Jason C. Tramm's work in the symphonic, operatic, and choral repertoire has received acclaim nationally and internationally. Noted productions include a world premiere of the Gershwin's Porgy and Bess in Tirana, Albania at the request of the US Embassy. As Artistic Director for the NJ State Opera Tramm conducted the 75th anniversary production of the Gershwin's Porgy and Bess at Newark Symphony Hall and conducted the HDTV broadcast presentation with PBS affiliate NJN, of "Verdi Requiem: Live from Ocean Grove" which garnered a regional Emmy Award nomination.

Tramm currently serves as Director of Music Ministries, Ocean Grove CMA, conducting sacred and secular works. His concerts from the historic Great Auditorium in Ocean Grove, New Jersey include national broadcasts of Léon Boëllmann's Fantasie-Dialogue for Organ and Orchestra, Op. 35 with famed organist Gordon Turk and the Rittenhouse Orchestra, and Alexandre Guilmant's Symphony Number 1 in d for Organ and Orchestra featured on American Public Media's "Pipe Dreams." Tramm conducted the MidAtlantic Opera's 2014 productions of Verdi's Rigoletto and the Verdi Bicentennial production "Verdiana'. In 2016 Tramm was appointed Music Director of the Morris Choral Society with whom he presented the New Jersey premiere of Karl Jenkins "The Peacemakers" and initiated his second season of concerts inspired by Leonard Bernstein's artistic mandate "This will be our reply to violence: to make music more intensely, more beautifully, more devotedly than ever before."

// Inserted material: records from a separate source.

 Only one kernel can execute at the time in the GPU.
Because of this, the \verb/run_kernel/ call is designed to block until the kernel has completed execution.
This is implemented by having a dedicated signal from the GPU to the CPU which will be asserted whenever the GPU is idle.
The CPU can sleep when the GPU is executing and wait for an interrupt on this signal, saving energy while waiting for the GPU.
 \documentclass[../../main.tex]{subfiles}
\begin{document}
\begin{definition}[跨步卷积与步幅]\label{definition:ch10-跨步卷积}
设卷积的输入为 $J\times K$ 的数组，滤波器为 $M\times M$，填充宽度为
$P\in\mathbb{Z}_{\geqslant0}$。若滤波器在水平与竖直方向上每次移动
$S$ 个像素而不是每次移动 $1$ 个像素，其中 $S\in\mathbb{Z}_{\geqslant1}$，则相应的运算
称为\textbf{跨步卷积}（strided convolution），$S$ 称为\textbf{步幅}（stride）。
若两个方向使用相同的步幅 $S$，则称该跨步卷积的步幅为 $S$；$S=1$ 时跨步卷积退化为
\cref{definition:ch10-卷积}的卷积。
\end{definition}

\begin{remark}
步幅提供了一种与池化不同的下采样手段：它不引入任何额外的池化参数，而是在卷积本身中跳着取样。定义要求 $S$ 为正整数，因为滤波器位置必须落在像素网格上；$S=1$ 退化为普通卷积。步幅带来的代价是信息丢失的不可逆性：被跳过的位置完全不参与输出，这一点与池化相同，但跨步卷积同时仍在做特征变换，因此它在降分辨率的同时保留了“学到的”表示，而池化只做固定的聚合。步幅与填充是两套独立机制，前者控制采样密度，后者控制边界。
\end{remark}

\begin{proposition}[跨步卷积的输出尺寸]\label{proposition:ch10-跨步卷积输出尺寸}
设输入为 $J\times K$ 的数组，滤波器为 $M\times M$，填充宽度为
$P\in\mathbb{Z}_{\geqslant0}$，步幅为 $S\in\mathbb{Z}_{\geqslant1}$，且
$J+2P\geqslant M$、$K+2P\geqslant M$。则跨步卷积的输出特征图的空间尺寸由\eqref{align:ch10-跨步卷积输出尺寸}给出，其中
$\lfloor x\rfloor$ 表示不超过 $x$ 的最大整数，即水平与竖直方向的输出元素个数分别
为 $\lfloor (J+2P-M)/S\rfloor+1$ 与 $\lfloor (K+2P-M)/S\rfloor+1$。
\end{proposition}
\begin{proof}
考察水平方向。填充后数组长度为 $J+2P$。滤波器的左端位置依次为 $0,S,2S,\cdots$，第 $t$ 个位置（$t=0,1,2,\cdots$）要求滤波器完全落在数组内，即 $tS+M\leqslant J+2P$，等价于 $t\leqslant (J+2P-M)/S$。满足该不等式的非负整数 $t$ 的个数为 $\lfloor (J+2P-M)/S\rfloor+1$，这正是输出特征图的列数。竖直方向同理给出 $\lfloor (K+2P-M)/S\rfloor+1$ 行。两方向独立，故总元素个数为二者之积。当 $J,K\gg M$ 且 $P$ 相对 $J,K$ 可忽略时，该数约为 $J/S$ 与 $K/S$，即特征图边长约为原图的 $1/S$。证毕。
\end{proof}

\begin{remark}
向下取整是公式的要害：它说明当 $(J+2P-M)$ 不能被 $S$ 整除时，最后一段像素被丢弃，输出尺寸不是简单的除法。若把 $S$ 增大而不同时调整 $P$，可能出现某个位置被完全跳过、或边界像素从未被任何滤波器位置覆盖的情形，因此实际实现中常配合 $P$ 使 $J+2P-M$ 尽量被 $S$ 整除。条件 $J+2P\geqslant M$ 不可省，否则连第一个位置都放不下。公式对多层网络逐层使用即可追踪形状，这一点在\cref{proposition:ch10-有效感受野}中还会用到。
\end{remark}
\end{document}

A member of the faculty at Seton Hall University (Assistant Professor and Director of Choral Activities, College of Communication and the Arts) Tramm leads the University Choir, Chamber Choir and Orchestra. In 2015 Tramm made his Carnegie Hall debut conducting "A Prayer for Peace" which featured Behzad Ranjbaran's Elegy for Cello and Strings, Leonard Bernstein's Chichester Psalms, Vaughan Williams' Dona Nobis Pacem and Adnan Saygun's Selections from Yunis Emre. In December 2016 Tramm led the Oltenia Philharmonic Symphony Orchestra and Academic Choir in Romania.

On October 27, 2017 at the New Jersey Performing Arts Center in Newark, New Jersey Tramm will conduct the second installment of the "Prayer for Peace" classical concert triology- produced as a joint venture by Seton Hall University's School of Diplomacy and International Relations and College of Communication and the Arts and the MidAtlantic Opera Orchestra. "Prayer for Peace: The Power of One Voice" will feature "Dona Nobis Pacem" by Peteris Vasks, "The Lark Ascending" by Ralph Vaughan Williams, "Psalm 133" by contemporary composer Moshe Knoll, scored for soprano soloist and violin soloist , featuring soprano Allison Charney, and the powerful Ninth Symphony, Op. 127 by Ludwig van Beethoven.